"Mas, aku hamil."
"Astaghfirullah!" Lelaki yang berdiri di hadapanku terlonjak kaget. Gelas teh yang ia bawa terlepas dari tangan, jatuh berserak di dekat kakinya. Ia melompat mundur dengan wajah meringis. Tampak kepanasan oleh tumpahan air teh yang melebar menyentuh kaki telanjangnya.
"Astaghfirullah." Ia kembali mengusap-usap dadanya dengan wajah luar biasa kaget. Juga kecewa.
Ya. Aku tahu kenapa lelaki tampan memesona ini terlihat luar biasa geram. Lima bulan lebih, kami tak pernah berhubungan suami istri. Bukan karena kami ada masalah, ya, tapi karena si Qila belum lama menikmati dunia. Suamiku tak pernah meminta melayaninya di tempat tidur karena tak ingin menyakitiku. Aku baru melahirkan 5 bulan lewat.

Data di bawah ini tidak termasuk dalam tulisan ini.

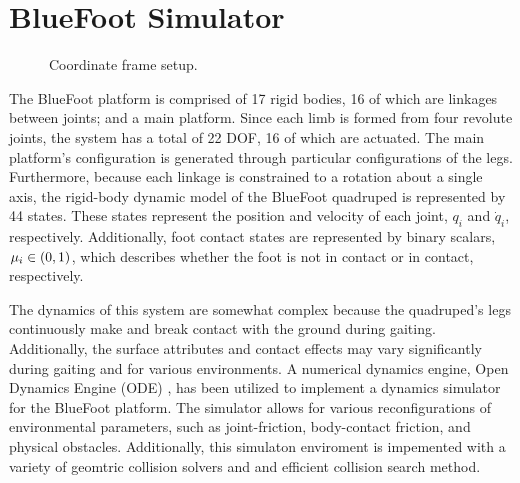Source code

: 	\section{BlueFoot Simulator}
%
		\begin{figure}[h!]
			\centering
			\caption{Coordinate frame setup.}
			\label{fig::narx_net}
		\end{figure}
%
		The BlueFoot platform is comprised of 17 rigid bodies, 16 of which are linkages between joints; and a main platform. Since each limb is formed from four revolute joints, the system has a total of 22 DOF, 16 of which are actuated. The main platform's configuration is generated through particular configurations of the legs. Furthermore, because each linkage is constrained to a rotation about a single axis, the rigid-body dynamic model of the BlueFoot quadruped is represented by 44 states. These states represent the position and velocity of each joint, $q_{i}$ and $\dot{q}_{i}$, respectively. Additionally, foot contact states are represented by binary scalars, $\mu_{i} \in \left(0,1\right)$, which describes whether the foot is not in contact or in contact, respectively.

		The dynamics of this system are somewhat complex because the quadruped's legs continuously make and break contact with the ground during gaiting. Additionally, the surface attributes and contact effects may vary significantly during gaiting and for various environments. A numerical dynamics engine, Open Dynamics Engine (ODE) \cite{ODE_Website}, has been utilized to implement a dynamics simulator for the BlueFoot platform. The simulator allows for various reconfigurations of environmental parameters, such as joint-friction, body-contact friction, and physical obstacles. Additionally, this simulaton enviroment is impemented with a variety of geomtric collision solvers and and efficient collision search method.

Kami menikah 6 tahun lalu tapi baru dikaruniai Qila setelah tak putus-putus berdoa diiringi ihtiar. Puluhan kali kami ganti dokter kandungan dan akhirnya lahirlah Qila, bocah mungil berbadan montok yang tengah tengkurap di ranjang tak jauh dari kami. Bocah menggemaskan itu tengah berceloteh sambil mengisap ibu jari. Sungguh menggemaskan bayi mungilku itu, bukan? Matanya yang bundar jernih dan pipinya yang gempil membuat tetanggaku selalu ingin menggendongnya.

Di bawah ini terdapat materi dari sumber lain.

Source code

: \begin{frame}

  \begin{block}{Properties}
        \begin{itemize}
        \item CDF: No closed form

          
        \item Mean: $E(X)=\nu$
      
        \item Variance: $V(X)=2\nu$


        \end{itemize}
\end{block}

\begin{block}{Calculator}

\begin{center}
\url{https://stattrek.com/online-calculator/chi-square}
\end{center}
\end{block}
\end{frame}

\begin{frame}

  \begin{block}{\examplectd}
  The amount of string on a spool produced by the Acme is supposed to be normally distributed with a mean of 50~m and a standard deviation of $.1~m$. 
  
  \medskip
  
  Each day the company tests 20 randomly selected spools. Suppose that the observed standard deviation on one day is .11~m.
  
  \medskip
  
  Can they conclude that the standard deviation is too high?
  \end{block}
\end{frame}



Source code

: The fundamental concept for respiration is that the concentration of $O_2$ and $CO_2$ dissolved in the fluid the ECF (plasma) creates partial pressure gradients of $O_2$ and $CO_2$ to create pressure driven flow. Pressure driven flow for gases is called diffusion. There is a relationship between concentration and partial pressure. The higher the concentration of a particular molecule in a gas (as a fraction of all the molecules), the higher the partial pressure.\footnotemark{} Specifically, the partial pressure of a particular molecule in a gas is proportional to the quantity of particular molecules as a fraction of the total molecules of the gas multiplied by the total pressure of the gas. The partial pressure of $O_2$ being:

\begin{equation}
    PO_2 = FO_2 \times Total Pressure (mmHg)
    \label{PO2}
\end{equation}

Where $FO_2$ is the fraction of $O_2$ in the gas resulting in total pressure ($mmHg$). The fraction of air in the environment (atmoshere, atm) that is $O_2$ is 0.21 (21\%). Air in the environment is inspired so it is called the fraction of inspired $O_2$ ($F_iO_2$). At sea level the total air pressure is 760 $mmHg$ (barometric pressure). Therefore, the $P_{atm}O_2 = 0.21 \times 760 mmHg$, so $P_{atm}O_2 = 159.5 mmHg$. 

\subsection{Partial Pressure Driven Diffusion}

Kami hidup berbahagia. Sangat. Mas Rofi lelakiku tercinta ini amat lembut dan begitu penyayang. Aku pun sebaliknya, jadi semakin manja. Maklum, aku bungsu dari tiga bersaudara. Cewek sendiri, pula. Jadilah aku dimanja orang tua dan dua kakak lelakiku. Tak sungkan, aku dan Mas Rofi bermesraan di depan Ibu atau Bapak mertua. Sampai kadang kakak iparku yang galak dan pendiam itu menegur. Ah. Sudahlah. Tak usah bahas kakak iparku yang jutek itu sekarang. Bisa membuat darting. Iya darting. Darah tinggi.
"Kamu hamil sama siapa?!" Terlihat lelaki gagah ini menahan amarah. Tatapannya tertambat pada Qila yang terus berceloteh riang. Eeeh. Eeeeh.

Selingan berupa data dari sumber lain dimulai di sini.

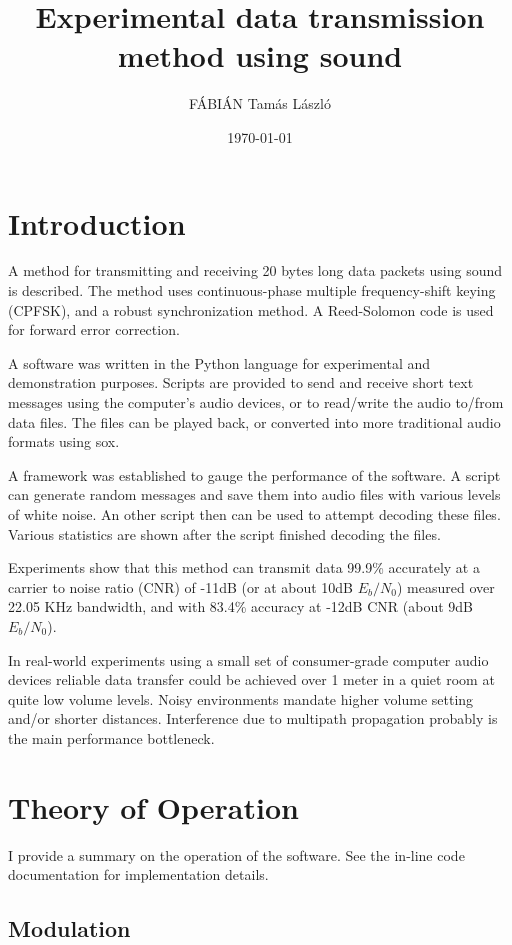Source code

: \documentclass[a4paper]{article}
\title{Experimental data transmission method using sound}
\author{FÁBIÁN Tamás László}
\date{\today}
\begin{document}
\maketitle

\section{Introduction}

A method for transmitting and receiving 20 bytes long data packets 
using sound is described. The method uses continuous-phase multiple frequency-shift keying (CPFSK), and a robust synchronization method. A Reed-Solomon code is used for forward error correction.

A software was written in the Python language for experimental and 
demonstration purposes. Scripts are provided to send and receive short 
text messages using the computer's audio devices, or to read/write the 
audio to/from data files. The files can be played back, or converted 
into more traditional audio formats using sox\cite{sox1}.

A framework was established to gauge the performance of the software. A 
script can generate random messages and save them into audio files with 
various levels of white noise. An other script then can be used to 
attempt decoding these files. Various statistics are shown after the 
script finished decoding the files.

Experiments show that this method can transmit data 99.9\% accurately 
at a carrier to noise ratio (CNR) of -11dB (or at about 10dB 
$E_b/N_0$) measured over 22.05 KHz bandwidth, and with 83.4\% accuracy 
at -12dB CNR (about 9dB $E_b/N_0$).

In real-world experiments using a small set of consumer-grade computer 
audio devices reliable data transfer could be achieved over 1 meter 
in a quiet room at quite low volume levels. Noisy environments mandate 
higher volume setting and/or shorter distances. Interference due to 
multipath propagation probably is the main performance bottleneck.

\section{Theory of Operation}

I provide a summary on the operation of the software. See the in-line
code documentation for implementation details.

\subsection{Modulation}
\end{document}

Ah bocah itu lucu sekali sampai aku ingin berlari untuk menggendongnya, mendaratkan ciuman bertubi-tubi.
"Jawab kamu hamil sama siapa?!" Suamiku mengusap-usap dadanya dengan wajah seperti singa tengah mengintai mangsa.
Enam tahun bersama, tak pernah kulihat suamiku semarah ini. Suamiku selalu lembut.
Aku berpaling. Lantas tersenyum kecil. Kena, kamu, Mas. Ya. Ini adalah hari ulang tahunnya. Aku tak mau memberinya kejutan monoton yang biasa-biasa saja seperti tahun sebelumnya. Aku menghitung mundur dari 10. Sebentar lagi, lagu selamat ulang tahun akan menggema memenuhi ruangan lalu Ibu mertua dan Bapak akan keluar dari kamar membawa kue tar.
"Jawab kamu hamil sama siapa?!" Nada suamiku semakin mengentak-entak. Aku menahan diri agar tak tersenyum. Di ranjang, si Qila tengah salah paham. Bocah itu menangis kencang, barangkali mengira tengah dimarahi ayahnya.
Delapan.
Tujuh.
Enam.
Suamiku menggigit bibir lalu kedua tangannya mengurut-urut dada. Wajahnya yang tadi sangat geram terlihat begitu kesakitan.
"Mas. Mas. Mas kamu kenapa! Maas!" Aku berlari ke arahnya hendak menolongnya yang terhuyung, tapi dia menepis kuat tanganku dengan tatapan memancar sinis penuh kebencian.
"Mas. Mas aku hanya bercanda. Mas!"
Suamiku mengurut-urut dada sambil menggigit bibir tampak sangat kesakitan.
"Ibuuu! Bapaak!" teriakku histeris. Kedua mertuaku langsung keluar dari kamar dengan kue ulang tahun di tangan.
"Mas aku hanya bercanda, Mas!"
"Fi! Rofi!" Teriak ibu mertuaku panik, melempar kue dari tangannya begitu saja.
Keringat membasah di wajah suamiku yang kini memucat. Tiba-tiba, menggema lagu yang tadi kunanti-nantikan.